== Segment start ==

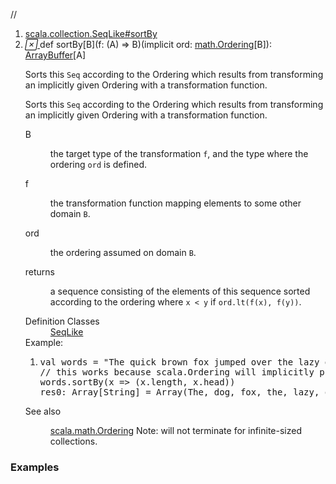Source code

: //
<ol>
<li><a href="https://www.scala-lang.org/api/2.12.3/scala/collection/mutable/ArrayBuffer.html#sortBy[B](f:A=>B)(implicitord:scala.math.Ordering[B]):Repr">scala.collection.SeqLike#sortBy</a></li>
<li name="scala.collection.SeqLike#sortBy" visbl="pub" class="indented0 " data-isabs="false" fullcomment="yes" group="Ungrouped"> <a id="sortBy[B](f:A=>B)(implicitord:scala.math.Ordering[B]):Repr"></a><a id="sortBy[B]((A)⇒B)(math.Ordering[B]):ArrayBuffer[A]"></a> <span class="permalink"> <a href="../../../scala/collection/mutable/ArrayBuffer.html#sortBy[B](f:A=>B)(implicitord:scala.math.Ordering[B]):Repr" title="Permalink"> <i class="material-icons"></i> </a> </span> <span class="modifier_kind"> <span class="modifier"></span> <span class="kind">def</span> </span> <span class="symbol"> <span class="name">sortBy</span><span class="tparams">[<span name="B">B</span>]</span><span class="params">(<span name="f">f: (<span class="extype" name="scala.collection.mutable.ArrayBuffer.A">A</span>) ⇒ <span class="extype" name="scala.collection.SeqLike.sortBy.B">B</span></span>)</span><span class="params">(<span class="implicit">implicit </span><span name="ord">ord: <a href="../../math/Ordering.html" class="extype" name="scala.math.Ordering">math.Ordering</a>[<span class="extype" name="scala.collection.SeqLike.sortBy.B">B</span>]</span>)</span><span class="result">: <a href="" class="extype" name="scala.collection.mutable.ArrayBuffer">ArrayBuffer</a>[<span class="extype" name="scala.collection.mutable.ArrayBuffer.A">A</span>]</span> </span> <p class="shortcomment cmt">Sorts this <code>Seq</code> according to the Ordering which results from transforming an implicitly given Ordering with a transformation function.</p>
 <div class="fullcomment">
  <div class="comment cmt">
   <p>Sorts this <code>Seq</code> according to the Ordering which results from transforming an implicitly given Ordering with a transformation function.</p>
  </div>
  <dl class="paramcmts block">
   <dt class="tparam">
    B
   </dt>
   <dd class="cmt">
    <p>the target type of the transformation <code>f</code>, and the type where the ordering <code>ord</code> is defined.</p>
   </dd>
   <dt class="param">
    f
   </dt>
   <dd class="cmt">
    <p>the transformation function mapping elements to some other domain <code>B</code>.</p>
   </dd>
   <dt class="param">
    ord
   </dt>
   <dd class="cmt">
    <p>the ordering assumed on domain <code>B</code>.</p>
   </dd>
   <dt>
    returns
   </dt>
   <dd class="cmt">
    <p>a sequence consisting of the elements of this sequence sorted according to the ordering where <code>x &lt; y</code> if <code>ord.lt(f(x), f(y))</code>.</p>
   </dd>
  </dl>
  <dl class="attributes block"> 
   <dt>
    Definition Classes
   </dt>
   <dd>
    <a href="../SeqLike.html" class="extype" name="scala.collection.SeqLike">SeqLike</a>
   </dd>
   <div class="block">
    Example: 
    <ol>
     <li class="cmt"><p></p><pre><span class="kw">val</span> words = <span class="lit">"The quick brown fox jumped over the lazy dog"</span>.split(<span class="lit">' '</span>)
<span class="cmt">// this works because scala.Ordering will implicitly provide an Ordering[Tuple2[Int, Char]]</span>
words.sortBy(x <span class="kw">=&gt;</span> (x.length, x.head))
res0: <span class="std">Array</span>[<span class="std">String</span>] = <span class="std">Array</span>(The, dog, fox, the, <span class="kw">lazy</span>, over, brown, quick, jumped)</pre></li>
    </ol> 
   </div>
   <dt>
    See also
   </dt>
   <dd>
    <span class="cmt"><p><a href="../../math/Ordering.html" class="extype" name="scala.math.Ordering">scala.math.Ordering</a> Note: will not terminate for infinite-sized collections.</p></span>
   </dd>
  </dl>
 </div> </li>
        </ol>


### Examples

== Segment end ==

# Goal of the exercise:
Write every line above again exactly, but leave the pictures out.

# Response for this exercise:
Source code

: //
<ol>
<li><a href="https://www.scala-lang.org/api/2.12.3/scala/collection/mutable/ArrayBuffer.html#sortBy[B](f:A=>B)(implicitord:scala.math.Ordering[B]):Repr">scala.collection.SeqLike#sortBy</a></li>
<li name="scala.collection.SeqLike#sortBy" visbl="pub" class="indented0 " data-isabs="false" fullcomment="yes" group="Ungrouped"> <a id="sortBy[B](f:A=>B)(implicitord:scala.math.Ordering[B]):Repr"></a><a id="sortBy[B]((A)⇒B)(math.Ordering[B]):ArrayBuffer[A]"></a> <span class="permalink"> <a href="../../../scala/collection/mutable/ArrayBuffer.html#sortBy[B](f:A=>B)(implicitord:scala.math.Ordering[B]):Repr" title="Permalink"> <i class="material-icons"></i> </a> </span> <span class="modifier_kind"> <span class="modifier"></span> <span class="kind">def</span> </span> <span class="symbol"> <span class="name">sortBy</span><span class="tparams">[<span name="B">B</span>]</span><span class="params">(<span name="f">f: (<span class="extype" name="scala.collection.mutable.ArrayBuffer.A">A</span>) ⇒ <span class="extype" name="scala.collection.SeqLike.sortBy.B">B</span></span>)</span><span class="params">(<span class="implicit">implicit </span><span name="ord">ord: <a href="../../math/Ordering.html" class="extype" name="scala.math.Ordering">math.Ordering</a>[<span class="extype" name="scala.collection.SeqLike.sortBy.B">B</span>]</span>)</span><span class="result">: <a href="" class="extype" name="scala.collection.mutable.ArrayBuffer">ArrayBuffer</a>[<span class="extype" name="scala.collection.mutable.ArrayBuffer.A">A</span>]</span> </span> <p class="shortcomment cmt">Sorts this <code>Seq</code> according to the Ordering which results from transforming an implicitly given Ordering with a transformation function.</p>
 <div class="fullcomment">
  <div class="comment cmt">
   <p>Sorts this <code>Seq</code> according to the Ordering which results from transforming an implicitly given Ordering with a transformation function.</p>
  </div>
  <dl class="paramcmts block">
   <dt class="tparam">
    B
   </dt>
   <dd class="cmt">
    <p>the target type of the transformation <code>f</code>, and the type where the ordering <code>ord</code> is defined.</p>
   </dd>
   <dt class="param">
    f
   </dt>
   <dd class="cmt">
    <p>the transformation function mapping elements to some other domain <code>B</code>.</p>
   </dd>
   <dt class="param">
    ord
   </dt>
   <dd class="cmt">
    <p>the ordering assumed on domain <code>B</code>.</p>
   </dd>
   <dt>
    returns
   </dt>
   <dd class="cmt">
    <p>a sequence consisting of the elements of this sequence sorted according to the ordering where <code>x &lt; y</code> if <code>ord.lt(f(x), f(y))</code>.</p>
   </dd>
  </dl>
  <dl class="attributes block"> 
   <dt>
    Definition Classes
   </dt>
   <dd>
    <a href="../SeqLike.html" class="extype" name="scala.collection.SeqLike">SeqLike</a>
   </dd>
   <div class="block">
    Example: 
    <ol>
     <li class="cmt"><p></p><pre><span class="kw">val</span> words = <span class="lit">"The quick brown fox jumped over the lazy dog"</span>.split(<span class="lit">' '</span>)
<span class="cmt">// this works because scala.Ordering will implicitly provide an Ordering[Tuple2[Int, Char]]</span>
words.sortBy(x <span class="kw">=&gt;</span> (x.length, x.head))
res0: <span class="std">Array</span>[<span class="std">String</span>] = <span class="std">Array</span>(The, dog, fox, the, <span class="kw">lazy</span>, over, brown, quick, jumped)</pre></li>
    </ol> 
   </div>
   <dt>
    See also
   </dt>
   <dd>
    <span class="cmt"><p><a href="../../math/Ordering.html" class="extype" name="scala.math.Ordering">scala.math.Ordering</a> Note: will not terminate for infinite-sized collections.</p></span>
   </dd>
  </dl>
 </div> </li>
        </ol>


### Examples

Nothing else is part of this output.